= What to work on =
Repeat the data in full. Drop every picture.
....
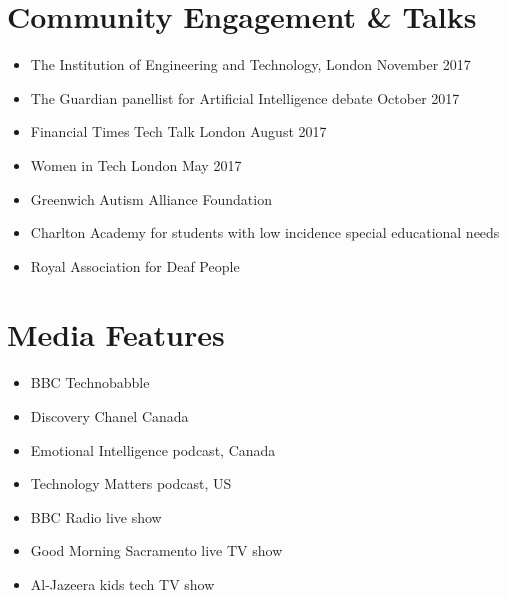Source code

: \section{Community Engagement \& Talks}
\begin{itemize}
    \item The Institution of Engineering and Technology, London November 2017
    \item The Guardian panellist for Artificial Intelligence debate October 2017
    \item Financial Times Tech Talk London August 2017
    \item Women in Tech London May 2017
    \item Greenwich Autism Alliance Foundation 
    \item Charlton Academy for students with low incidence special educational needs
    \item Royal Association for Deaf People 
\end{itemize}

\section{Media Features}
\begin{itemize}
    \item BBC Technobabble 
    \item Discovery Chanel Canada 
    \item Emotional Intelligence podcast, Canada 
    \item Technology Matters podcast, US 
    \item BBC Radio live show 
    \item Good Morning Sacramento live TV show 
    \item Al-Jazeera kids tech TV show
\end{itemize}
....
= Answer below =
Source code

: \section{Community Engagement \& Talks}
\begin{itemize}
    \item The Institution of Engineering and Technology, London November 2017
    \item The Guardian panellist for Artificial Intelligence debate October 2017
    \item Financial Times Tech Talk London August 2017
    \item Women in Tech London May 2017
    \item Greenwich Autism Alliance Foundation 
    \item Charlton Academy for students with low incidence special educational needs
    \item Royal Association for Deaf People 
\end{itemize}

\section{Media Features}
\begin{itemize}
    \item BBC Technobabble 
    \item Discovery Chanel Canada 
    \item Emotional Intelligence podcast, Canada 
    \item Technology Matters podcast, US 
    \item BBC Radio live show 
    \item Good Morning Sacramento live TV show 
    \item Al-Jazeera kids tech TV show
\end{itemize}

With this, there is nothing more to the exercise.